Before McMILLIAN and BOWMAN, Circuit Judges, and CAHILL,* District Judge.
CAHILL, District Judge.
James Burks appeals his conviction from the District Court1 for one count of attempting to deliver amphetamines, a violation of 21 U.S.C. § 841. Burks raises three issues on appeal. First, he contends that the trial court erred in overruling defendant's motion for an acquittal when the evidence failed to show that appellant possessed amphetamine. Second, Burks contends the trial court erred in admitting evidence of prior conduct of defendant. Third, Burks contends that the trial court erred in its calculation of the offense category by finding: (a) that the defendant intended to manufacture seven pounds of amphetamine, and (b) that the defendant possessed a firearm during the commission of the offense. We affirm in part and reverse in part.
During the year 1988, James Burks was identified and subsequently became the subject of an investigation by the Arkansas State Police as an individual involved in the manufacture and distribution of amphetamines. In November of 1988, Arkansas State Police Criminal Investigator Steve Clemmons, while working undercover, held a conversation with James Burks. During this conversation Burks offered to sell Clemmons an amphetamine lab for $50,000. Burks stated that this lab was capable of producing seven or eight pounds of amphetamine. Subsequently, no transaction concerning this lab ever occurred nor did the undercover officer ever see the actual lab in question. In December of 1988, Drug Enforcement Administration officials received information that Burks and another individual had transported a 110 pound barrel of phenylacetic acid2 from New Jersey back to Ashdown, Arkansas, where Burks currently resided.
On January 10, 1989, a confidential informant approached Burks wanting to purchase six ounces of amphetamine in exchange for $6,000. The state police recorded the conversation. The following day the informant was given $6,000 in marked government funds and was also again equipped with a recording device. At their meeting Burks related to the informant that the procedure for the transaction would be for Burks to take the money to the supplier of the amphetamine. Later that day this supplier would notify Burks of the location of the amphetamines for pick-up. Of the $6,000 buy money, $900 was given to the informant as his "cut" for arranging the transaction.

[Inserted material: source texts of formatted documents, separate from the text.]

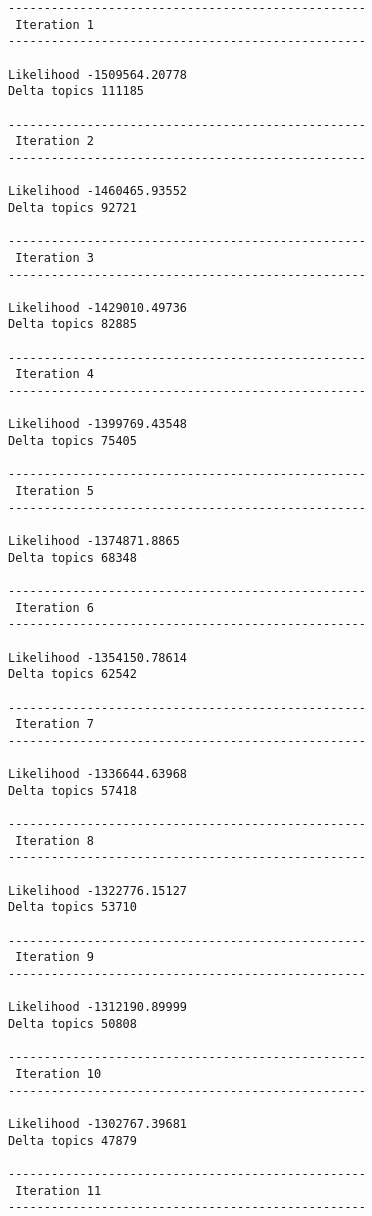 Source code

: \documentclass{article}
\begin{document}
    \begin{Verbatim}[commandchars=\\\{\}]
-------------------------------------------------- 
 Iteration 1 
-------------------------------------------------- 

Likelihood -1509564.20778
Delta topics 111185 

-------------------------------------------------- 
 Iteration 2 
-------------------------------------------------- 

Likelihood -1460465.93552
Delta topics 92721 

-------------------------------------------------- 
 Iteration 3 
-------------------------------------------------- 

Likelihood -1429010.49736
Delta topics 82885 

-------------------------------------------------- 
 Iteration 4 
-------------------------------------------------- 

Likelihood -1399769.43548
Delta topics 75405 

-------------------------------------------------- 
 Iteration 5 
-------------------------------------------------- 

Likelihood -1374871.8865
Delta topics 68348 

-------------------------------------------------- 
 Iteration 6 
-------------------------------------------------- 

Likelihood -1354150.78614
Delta topics 62542 

-------------------------------------------------- 
 Iteration 7 
-------------------------------------------------- 

Likelihood -1336644.63968
Delta topics 57418 

-------------------------------------------------- 
 Iteration 8 
-------------------------------------------------- 

Likelihood -1322776.15127
Delta topics 53710 

-------------------------------------------------- 
 Iteration 9 
-------------------------------------------------- 

Likelihood -1312190.89999
Delta topics 50808 

-------------------------------------------------- 
 Iteration 10 
-------------------------------------------------- 

Likelihood -1302767.39681
Delta topics 47879 

-------------------------------------------------- 
 Iteration 11 
-------------------------------------------------- 


\end{Verbatim}
\end{document}
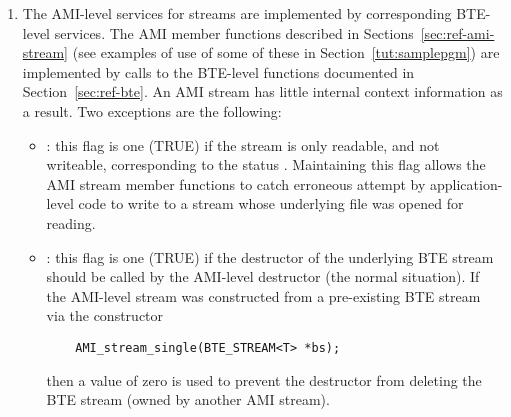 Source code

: \begin{itemize}
\begin{enumerate}
        \item The AMI-level services for streams are
        implemented by corresponding BTE-level services. The
        AMI member functions described in
        Sections~\ref{sec:ref-ami-stream} (see examples of
        use of some of these in Section~\ref{tut:samplepgm})
        are implemented by calls to the BTE-level functions
        documented in Section~\ref{sec:ref-bte}. An AMI
        stream has little internal context information as a
        result. Two exceptions are the following:
        \begin{itemize}
            \item {}: this flag is one (TRUE) if
            the stream is only readable, and not writeable,
            corresponding to the status
            . Maintaining this flag
            allows the AMI stream member functions to catch
            erroneous attempt by application-level code to
            write to a stream whose underlying file was
            opened for reading.
            
            \item {}: this flag is one
            (TRUE) if the destructor of the underlying BTE
            stream should be called by the AMI-level
            destructor (the normal situation). If the
            AMI-level stream was constructed from a
            pre-existing BTE stream via the constructor
\begin{verbatim}
    AMI_stream_single(BTE_STREAM<T> *bs);
\end{verbatim}
            then a  value of zero is used
            to prevent the destructor from deleting the BTE
            stream (owned by another AMI stream).
        \end{itemize}
    \end{enumerate}

\end{itemize}



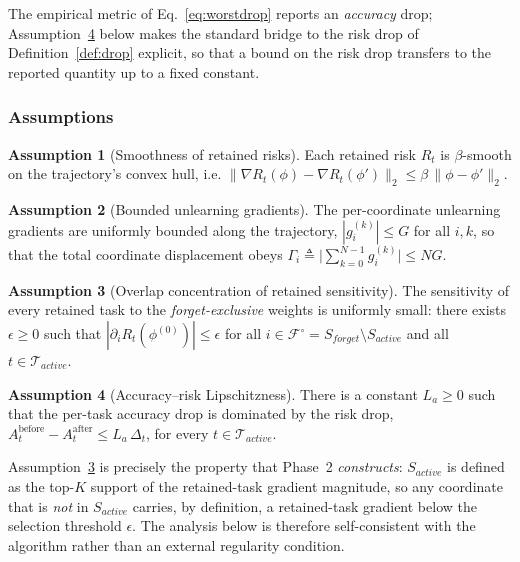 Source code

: \documentclass[conference]{IEEEtran}
\theoremstyle{plain}
\theoremstyle{definition}
\newtheorem{assumption}{Assumption}
\theoremstyle{remark}
\begin{document}
\noindent
The empirical metric of Eq.~\eqref{eq:worstdrop} reports an
\emph{accuracy} drop; Assumption~\ref{ass:lipschitz-acc} below makes
the standard bridge to the risk drop of Definition~\ref{def:drop}
explicit, so that a bound on the risk drop transfers to the reported
quantity up to a fixed constant.

\subsubsection*{Assumptions}

\begin{assumption}[Smoothness of retained risks]
\label{ass:smooth}
Each retained risk $R_{t}$ is $\beta$-smooth on the trajectory's
convex hull, i.e.
$\big\|\nabla R_{t}(\phi)-\nabla R_{t}(\phi')\big\|_{2}\le\beta\,\|\phi-\phi'\|_{2}$.
\end{assumption}

\begin{assumption}[Bounded unlearning gradients]
\label{ass:bounded}
The per-coordinate unlearning gradients are uniformly bounded along
the trajectory, $|g^{(k)}_{i}|\le G$ for all $i,k$, so that the total
coordinate displacement obeys
$\Gamma_{i}\triangleq\big|\sum_{k=0}^{N-1} g^{(k)}_{i}\big|\le NG$.
\end{assumption}

\begin{assumption}[Overlap concentration of retained sensitivity]
\label{ass:concentration}
The sensitivity of every retained task to the \emph{forget-exclusive}
weights is uniformly small: there exists $\epsilon\ge 0$ such that
$|\partial_{i} R_{t}(\phi^{(0)})|\le\epsilon$ for all
$i\in\mathcal{F}^{\!\circ}=S_{forget}\setminus S_{active}$ and all
$t\in\mathcal{T}_{active}$.
\end{assumption}

\begin{assumption}[Accuracy--risk Lipschitzness]
\label{ass:lipschitz-acc}
There is a constant $L_{a}\ge 0$ such that the per-task accuracy drop
is dominated by the risk drop,
$A_{t}^{\text{before}}-A_{t}^{\text{after}}\le L_{a}\,\Delta_{t}$,
for every $t\in\mathcal{T}_{active}$.
\end{assumption}

\noindent
Assumption~\ref{ass:concentration} is precisely the property that
Phase~2 \emph{constructs}: $S_{active}$ is defined as the top-$K$
support of the retained-task gradient magnitude, so any coordinate
that is \emph{not} in $S_{active}$ carries, by definition, a
retained-task gradient below the selection threshold $\epsilon$. The
analysis below is therefore self-consistent with the algorithm rather
than an external regularity condition.
\end{document}
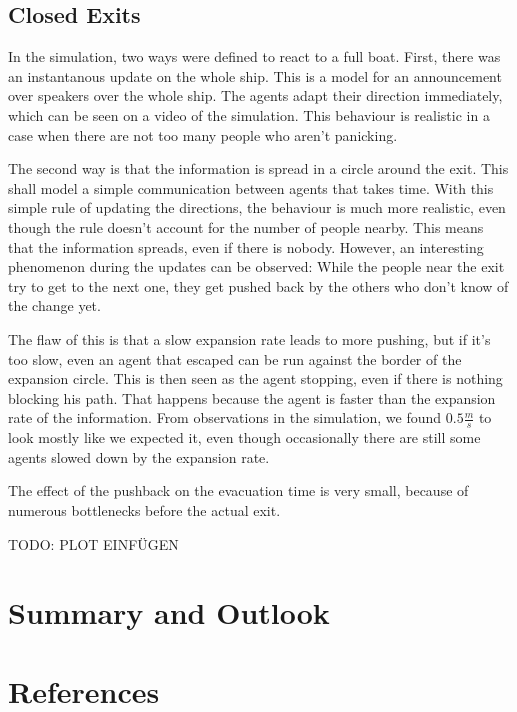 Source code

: \documentclass[11pt]{article}
\begin{document}
\subsection{Closed Exits} %
\label{sub:Closed exits}

In the simulation, two ways were defined to react to a full boat.  First, there
was an instantanous update on the whole ship.  This is a model for an
announcement over speakers over the whole ship.  The agents adapt their
direction immediately, which can be seen on a video of the simulation.  This
behaviour is realistic in a case when there are not too many people who aren't
panicking.

The second way is that the information is spread in a circle around the exit.
This shall model a simple communication between agents that takes time.  With
this simple rule of updating the directions, the behaviour is much more
realistic, even though the rule doesn't account for the number of people
nearby.  This means that the information spreads, even if there is nobody.
However, an interesting phenomenon during the updates can be observed:  While
the people near the exit try to get to the next one, they get pushed back by
the others who don't know of the change yet.

The flaw of this is that a slow expansion rate leads to more pushing, but if
it's too slow, even an agent that escaped can be run against the border of the
expansion circle.  This is then seen as the agent stopping, even if there is
nothing blocking his path. That happens because the agent is faster than the
expansion rate of the information. From observations in the simulation, we
found \(0.5\frac{m}{s}\) to look mostly like we expected it, even though
occasionally there are still some agents slowed down by the expansion rate.

The effect of the pushback on the evacuation time is very small, because of
numerous bottlenecks before the actual exit.

TODO: PLOT EINFÜGEN


\section{Summary and Outlook}

\section{References}

\end{document}
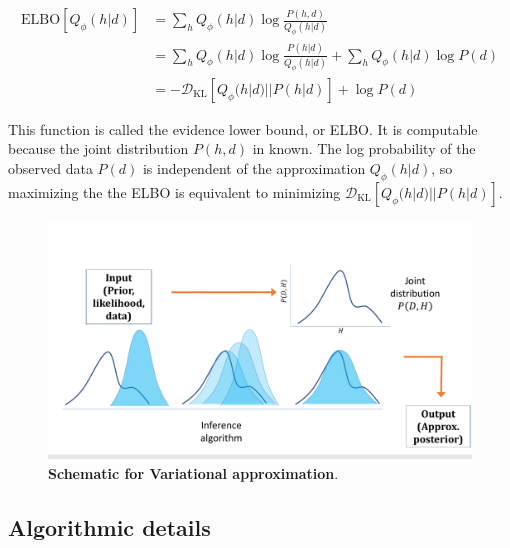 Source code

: \begin{align}
\text{ELBO}[Q_\phi(h|d)] &=  \sum_h Q_\phi(h|d) \log \frac{P(h,d)}{Q_\phi(h|d)} \\
& = \sum_h Q_\phi(h|d) \log \frac{P(h|d)}{Q_\phi(h|d)} + \sum_h Q_\phi(h|d) \log P(d) \\
& = - \mathcal{D}_{\text{KL}}[Q_\phi(h|d)||P(h|d)]  + \log P(d)
\end{align}

This function is called the evidence lower bound, or ELBO. It is computable because the joint distribution $P(h, d)$ in known. The log probability of the observed data $P(d)$ is independent of the approximation $Q_\phi(h|d)$, so maximizing the the ELBO is equivalent to minimizing $\mathcal{D}_{\text{KL}}[Q_\phi(h|d)||P(h|d)] $.

\begin{figure}
\centering
\includegraphics[width = \textwidth]{figures/variational_schematic.pdf}
\caption{\textbf{Schematic for Variational approximation}. }
\label{fig:var_schematic}
\end{figure}


\subsection{Algorithmic details}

After this meeting, Burks and his wife left their house in Burks' truck and headed for the interstate in the direction of the Oklahoma state line. Police then stopped Burks on this highway and placed him under arrest for the attempted delivery of a controlled substance. Burks was searched upon arrest and $5,100 in government buy money was recovered from Burks' rear pants pocket. While in custody, and pursuant to a search warrant on Burks' home, police did seize a 9 mm. semi-automatic pistol with three loaded 30 round magazines.
At trial Burks contended that he never intended to deliver any controlled substances to the informant. Burks argued that he was simply attempting to recover a portion of loans he had previously made to the informant. After a trial of the case, the jury found the defendant guilty as charged in the one-count indictment.
At sentencing, the court found that the amount of controlled substance involved was seven pounds rather than six ounces, and also found that Burks possessed the 9 mm. pistol at the time of the offense. The defendant was sentenced to 104 months, a $15,000 fine, and five years of supervised release.
II. Admission of Other Evidence of Other Offenses.
Appellant's first contention on appeal is that the district court should not have admitted evidence of prior conduct of the appellant that tended to show (1) that the defendant assisted another person in bringing 100 pounds of phenylacetic acid from New Jersey to Arkansas; and (2) that the defendant offered to sell an amphetamine laboratory to an undercover agent approximately two months prior to the alleged offense. The trial court is given great latitude in ruling on the admissibility of prior bad acts and will not be overturned as long as (1) the evidence is relevant to an issue in question; (2) a jury could reasonably find, by a preponderance of the evidence, that the defendant committed the prior acts; and (3) its probative value is not outweighed by potential unfair prejudice. See Huddleston v. United States, 485 U.S. 681, 689-90, 108 S. Ct. 1496, 1501-02, 99 L. Ed. 2d 771 (1988); United States v. Schleicher, 862 F.2d 1320, 1322-23 (8th Cir. 1988), cert. denied, 489 U.S. 1058, 109 S. Ct. 1326, 103 L. Ed. 2d 594 (1989).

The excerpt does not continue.